Os Comme Restus, embora os seus membros não sejam na totalidade de Pinhal Novo (na verdade é só um e não sei se ainda toca), é uma banda amiga da terra e recordo um memorável concerto aqui ao lado da adega (onde hoje fica o hipermercado Modelo), o qual estava integrado numa festa que foi a primeira iniciativa do género do amigo João Miguel Feijão (primeira e última, que assim é que se criam os mitos - neste caso uma festa mítica, para quem lá esteve).
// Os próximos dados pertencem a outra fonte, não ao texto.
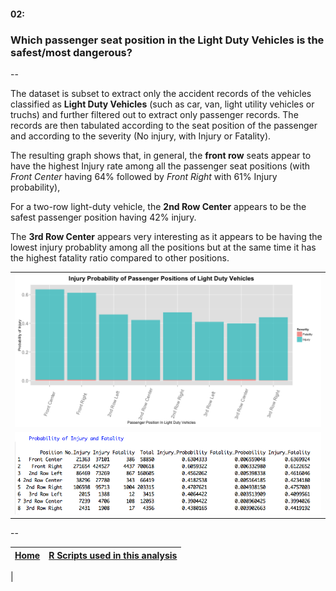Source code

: #### 02:
### Which passenger seat position in the Light Duty Vehicles is the safest/most dangerous?
--

The dataset is subset to extract only the accident records of the vehicles classified as **Light Duty Vehicles** (such as car, van, light utility vehicles or truchs) and further filtered out to extract only passenger records. The records are then tabulated according to the seat position of the passenger and according to the severity (No injury, with Injury or Fatality). 

The resulting graph shows that, in general, the **front row** seats appear to have the highest Injury rate among all the passenger seat positions (with *Front Center* having 64% followed by *Front Right* with 61% Injury probability),

For a two-row  light-duty vehicle, the **2nd Row Center** appears to be the safest passenger position having 42% injury.

The **3rd Row Center** appears very interesting as it appears to be having the lowest injury probablity among all the positions but at the same time it has the highest fatality ratio compared to other positions.

||
|-------|
|![](H02_GraphA.png)|
|![](H02_TableA.png)|

--
 
[Home](../../README.md)  | [R Scripts used in this analysis](H02_scripts.R)
------------------------ | ---------------------------
 |
 



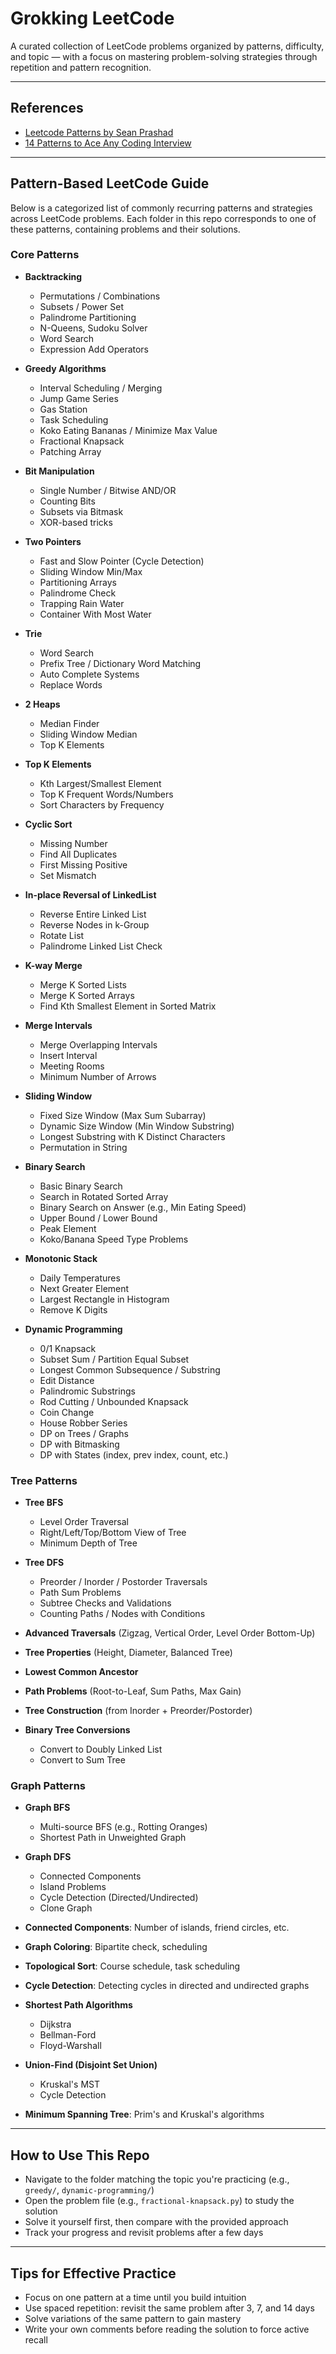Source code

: # Grokking LeetCode

A curated collection of LeetCode problems organized by patterns, difficulty, and topic — with a focus on mastering problem-solving strategies through repetition and pattern recognition.

---

## References

- [Leetcode Patterns by Sean Prashad](https://seanprashad.com/leetcode-patterns/)
- [14 Patterns to Ace Any Coding Interview](https://leetcode.com/discuss/study-guide/4039411/14-Patterns-to-Ace-Any-Coding-Interview-Question)

---

## Pattern-Based LeetCode Guide

Below is a categorized list of commonly recurring patterns and strategies across LeetCode problems. Each folder in this repo corresponds to one of these patterns, containing problems and their solutions.

### Core Patterns

- **Backtracking**
  - Permutations / Combinations
  - Subsets / Power Set
  - Palindrome Partitioning
  - N-Queens, Sudoku Solver
  - Word Search
  - Expression Add Operators

- **Greedy Algorithms**
  - Interval Scheduling / Merging
  - Jump Game Series
  - Gas Station
  - Task Scheduling
  - Koko Eating Bananas / Minimize Max Value
  - Fractional Knapsack
  - Patching Array

- **Bit Manipulation**
  - Single Number / Bitwise AND/OR
  - Counting Bits
  - Subsets via Bitmask
  - XOR-based tricks

- **Two Pointers**
  - Fast and Slow Pointer (Cycle Detection)
  - Sliding Window Min/Max
  - Partitioning Arrays
  - Palindrome Check
  - Trapping Rain Water
  - Container With Most Water

- **Trie**
  - Word Search
  - Prefix Tree / Dictionary Word Matching
  - Auto Complete Systems
  - Replace Words

- **2 Heaps**
  - Median Finder
  - Sliding Window Median
  - Top K Elements

- **Top K Elements**
  - Kth Largest/Smallest Element
  - Top K Frequent Words/Numbers
  - Sort Characters by Frequency

- **Cyclic Sort**
  - Missing Number
  - Find All Duplicates
  - First Missing Positive
  - Set Mismatch

- **In-place Reversal of LinkedList**
  - Reverse Entire Linked List
  - Reverse Nodes in k-Group
  - Rotate List
  - Palindrome Linked List Check

- **K-way Merge**
  - Merge K Sorted Lists
  - Merge K Sorted Arrays
  - Find Kth Smallest Element in Sorted Matrix

- **Merge Intervals**
  - Merge Overlapping Intervals
  - Insert Interval
  - Meeting Rooms
  - Minimum Number of Arrows

- **Sliding Window**
  - Fixed Size Window (Max Sum Subarray)
  - Dynamic Size Window (Min Window Substring)
  - Longest Substring with K Distinct Characters
  - Permutation in String

- **Binary Search**
  - Basic Binary Search
  - Search in Rotated Sorted Array
  - Binary Search on Answer (e.g., Min Eating Speed)
  - Upper Bound / Lower Bound
  - Peak Element
  - Koko/Banana Speed Type Problems

- **Monotonic Stack**
  - Daily Temperatures
  - Next Greater Element
  - Largest Rectangle in Histogram
  - Remove K Digits

- **Dynamic Programming**
  - 0/1 Knapsack
  - Subset Sum / Partition Equal Subset
  - Longest Common Subsequence / Substring
  - Edit Distance
  - Palindromic Substrings
  - Rod Cutting / Unbounded Knapsack
  - Coin Change
  - House Robber Series
  - DP on Trees / Graphs
  - DP with Bitmasking
  - DP with States (index, prev index, count, etc.)

### Tree Patterns

- **Tree BFS**
  - Level Order Traversal
  - Right/Left/Top/Bottom View of Tree
  - Minimum Depth of Tree

- **Tree DFS**
  - Preorder / Inorder / Postorder Traversals
  - Path Sum Problems
  - Subtree Checks and Validations
  - Counting Paths / Nodes with Conditions

- **Advanced Traversals** (Zigzag, Vertical Order, Level Order Bottom-Up)


- **Tree Properties** (Height, Diameter, Balanced Tree)

- **Lowest Common Ancestor**


- **Path Problems** (Root-to-Leaf, Sum Paths, Max Gain)

- **Tree Construction** (from Inorder + Preorder/Postorder)


- **Binary Tree Conversions**
  - Convert to Doubly Linked List
  - Convert to Sum Tree

### Graph Patterns

- **Graph BFS**
  - Multi-source BFS (e.g., Rotting Oranges)
  - Shortest Path in Unweighted Graph

- **Graph DFS**
  - Connected Components
  - Island Problems
  - Cycle Detection (Directed/Undirected)
  - Clone Graph

- **Connected Components**: Number of islands, friend circles, etc.

- **Graph Coloring**: Bipartite check, scheduling


- **Topological Sort**: Course schedule, task scheduling

- **Cycle Detection**: Detecting cycles in directed and undirected graphs


- **Shortest Path Algorithms**
  - Dijkstra
  - Bellman-Ford
  - Floyd-Warshall

- **Union-Find (Disjoint Set Union)**
  - Kruskal's MST
  - Cycle Detection

- **Minimum Spanning Tree**: Prim's and Kruskal's algorithms

---

## How to Use This Repo

- Navigate to the folder matching the topic you're practicing (e.g., `greedy/`, `dynamic-programming/`)
- Open the problem file (e.g., `fractional-knapsack.py`) to study the solution
- Solve it yourself first, then compare with the provided approach
- Track your progress and revisit problems after a few days


---

## Tips for Effective Practice

- Focus on one pattern at a time until you build intuition
- Use spaced repetition: revisit the same problem after 3, 7, and 14 days
- Solve variations of the same pattern to gain mastery
- Write your own comments before reading the solution to force active recall
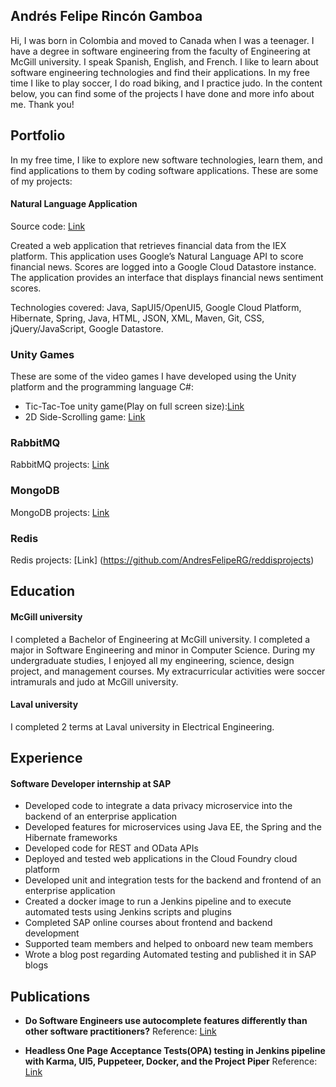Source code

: ## Andrés Felipe Rincón Gamboa

Hi, I was born in Colombia and moved to Canada when I was a teenager. I have a degree in software engineering from the faculty of Engineering at McGill university. I speak Spanish, English, and French. I like to learn about software engineering technologies and find their applications. In my free time I like to play soccer, I do road biking, and I practice judo. In the content below, you can find some of the projects I have done and more info about me. Thank you!

## Portfolio

In my free time, I like to explore new software technologies, learn them, and find applications to them by coding software applications. These are some of my projects: 

#### Natural Language Application 
Source code: [Link](https://github.com/AndresFelipeRG/NaturalLanguageApplicationGoogleAPI)

Created a web application that retrieves financial data from the IEX platform. This application uses Google’s Natural Language API  to score financial news. Scores are logged into a Google Cloud Datastore instance. The application provides an interface that displays financial news sentiment scores.

Technologies covered: Java, SapUI5/OpenUI5, Google Cloud Platform, Hibernate, Spring, Java, HTML, JSON, XML, Maven, Git, CSS, jQuery/JavaScript, Google Datastore.

### Unity Games
These are some of the video games I have developed using the Unity platform and the programming language C#:

- Tic-Tac-Toe unity game(Play on full screen size):[Link](https://andresfeliperg.github.io/TicTacUnityGame/)
- 2D Side-Scrolling game: [Link](https://andresfeliperg.github.io/UnityGame2D/)

### RabbitMQ 
RabbitMQ projects: [Link](https://github.com/AndresFelipeRG/rabbitmq)

### MongoDB
MongoDB projects: [Link](https://github.com/AndresFelipeRG/mongodbprojects)

### Redis
Redis projects: [Link] (https://github.com/AndresFelipeRG/reddisprojects)

## Education

#### McGill university
I completed a Bachelor of Engineering at McGill university. I completed a major in Software Engineering and minor in Computer Science. During my undergraduate studies, I enjoyed all my engineering, science, design project, and management courses. My extracurricular activities were soccer intramurals and judo at McGill university.

#### Laval university
I completed 2 terms at Laval university in Electrical Engineering. 

## Experience
#### Software Developer internship at SAP 
- Developed  code  to integrate a data privacy microservice into the backend of an enterprise application  
- Developed features for microservices using Java EE, the Spring and the Hibernate frameworks
- Developed code for REST and OData APIs 
- Deployed and tested web applications in the Cloud Foundry cloud platform
- Developed unit and integration tests for the backend and frontend of an enterprise application
- Created  a docker image to run a Jenkins pipeline and to execute automated tests using Jenkins scripts and plugins
- Completed SAP online courses about frontend and backend development
- Supported team members and helped to onboard new team members
- Wrote a blog post regarding Automated testing and published it in SAP blogs

## Publications
-	**Do Software Engineers use autocomplete features differently than other software practitioners?**
Reference: [Link](https://dl.acm.org/citation.cfm?id=3196398.3196471)

- **Headless One Page Acceptance Tests(OPA) testing in Jenkins pipeline with Karma, UI5, Puppeteer, Docker, and the Project Piper**
Reference: [Link](https://blogs.sap.com/2019/08/01/headless-one-page-acceptance-testsopa-testing-in-jenkins-pipeline-with-karma-ui5-puppeteer-docker-and-the-project-piper/)
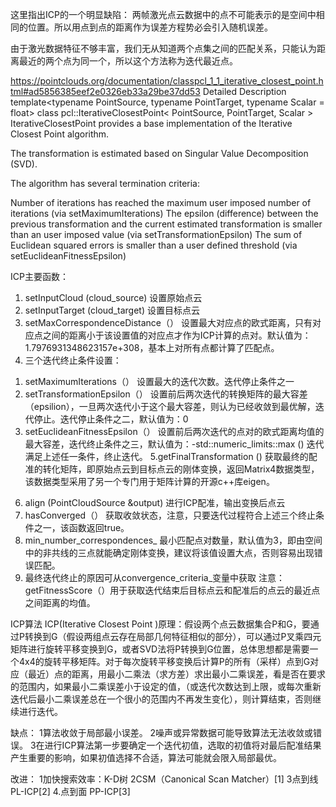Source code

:这里指出ICP的一个明显缺陷：
两帧激光点云数据中的点不可能表示的是空间中相同的位置。所以用点到点的距离作为误差方程势必会引入随机误差。

由于激光数据特征不够丰富，我们无从知道两个点集之间的匹配关系，只能认为距离最近的两个点为同一个，所以这个方法称为迭代最近点。


https://pointclouds.org/documentation/classpcl_1_1_iterative_closest_point.html#ad5856385eef2e0326eb33a29be37dd53
Detailed Description
template<typename PointSource, typename PointTarget, typename Scalar = float>
class pcl::IterativeClosestPoint< PointSource, PointTarget, Scalar >
IterativeClosestPoint provides a base implementation of the Iterative Closest Point algorithm.

The transformation is estimated based on Singular Value Decomposition (SVD).

The algorithm has several termination criteria:

Number of iterations has reached the maximum user imposed number of iterations (via setMaximumIterations)
The epsilon (difference) between the previous transformation and the current estimated transformation is smaller than an user imposed value (via setTransformationEpsilon)
The sum of Euclidean squared errors is smaller than a user defined threshold (via setEuclideanFitnessEpsilon)

ICP主要函数：
1. setInputCloud (cloud_source) 设置原始点云 
2. setInputTarget (cloud_target) 设置目标点云 
3. setMaxCorrespondenceDistance（） 设置最大对应点的欧式距离，只有对应点之间的距离小于该设置值的对应点才作为ICP计算的点对。默认值为：1.7976931348623157e+308，基本上对所有点都计算了匹配点。 
4. 三个迭代终止条件设置： 
1) setMaximumIterations（） 设置最大的迭代次数。迭代停止条件之一 
2) setTransformationEpsilon（） 设置前后两次迭代的转换矩阵的最大容差（epsilion），一旦两次迭代小于这个最大容差，则认为已经收敛到最优解，迭代停止。迭代停止条件之二，默认值为：0 
3) setEuclideanFitnessEpsilon（） 设置前后两次迭代的点对的欧式距离均值的最大容差，迭代终止条件之三，默认值为：-std::numeric_limits::max () 
迭代满足上述任一条件，终止迭代。
5.getFinalTransformation () 获取最终的配准的转化矩阵，即原始点云到目标点云的刚体变换，返回Matrix4数据类型，该数据类型采用了另一个专门用于矩阵计算的开源c++库eigen。 
6. align (PointCloudSource &output) 进行ICP配准，输出变换后点云
7. hasConverged（） 获取收敛状态，注意，只要迭代过程符合上述三个终止条件之一，该函数返回true。 
8. min_number_correspondences_  最小匹配点对数量，默认值为3，即由空间中的非共线的三点就能确定刚体变换，建议将该值设置大点，否则容易出现错误匹配。 
9. 最终迭代终止的原因可从convergence_criteria_变量中获取
注意：getFitnessScore（）用于获取迭代结束后目标点云和配准后的点云的最近点之间距离的均值。

ICP算法
ICP(Iterative Closest Point )原理：假设两个点云数据集合P和G，要通过P转换到G（假设两组点云存在局部几何特征相似的部分），可以通过P叉乘四元矩阵进行旋转平移变换到G，或者SVD法将P转换到G位置，总体思想都是需要一个4x4的旋转平移矩阵。对于每次旋转平移变换后计算P的所有（采样）点到G对应（最近）点的距离，用最小二乘法（求方差）求出最小二乘误差，看是否在要求的范围内，如果最小二乘误差小于设定的值，（或迭代次数达到上限，或每次重新迭代后最小二乘误差总在一个很小的范围内不再发生变化），则计算结束，否则继续进行迭代。

缺点：
1算法收敛于局部最小误差。
2噪声或异常数据可能导致算法无法收敛或错误。
3在进行ICP算法第一步要确定一个迭代初值，选取的初值将对最后配准结果产生重要的影响，如果初值选择不合适，算法可能就会限入局部最优。

改进：
1加快搜索效率：K-D树
2CSM（Canonical Scan Matcher）[1]
3点到线 PL-ICP[2]
4.点到面 PP-ICP[3]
O palco foi destruído no final do concerto, como faz parte de uma boa actuação e foi uma das primeiras desta banda, que se tinha formado há pouquíssimo tempo, já há uns 20 anos.
Hoje têm um cd lançado (comprar), mas os clássicos já vêm dessa altura:
"amandame côa paxaxa pus dentes"
"morte aos ciquelistas"
"punheta de mamas"
"eu xamome Ãtónio"
etc.
E letras como:
"keinsse xórisse"
Keinsse xórisee, tás tode quitade pá
Olha, bute lá andar pá, bute lá andar umbocado pá
Olha, bebe uma jeca quisso passa pá maluco
E asseguir, asseguir dálhe cuma jarda pá
À pá sóce, é isse é isse pá, tás mesme lá
"Paxaxa Plus Dentes"
Lava-me os dentes com o teu fluido vaginal
Deixa-me chupar a tua glândula urinária
"O Limdo Sorriso Do Meu Cão"
Levei o meu cão a passear
À procura dum sítio p'ra mijar
Foi contra um poste e disse-lhe "bom dia"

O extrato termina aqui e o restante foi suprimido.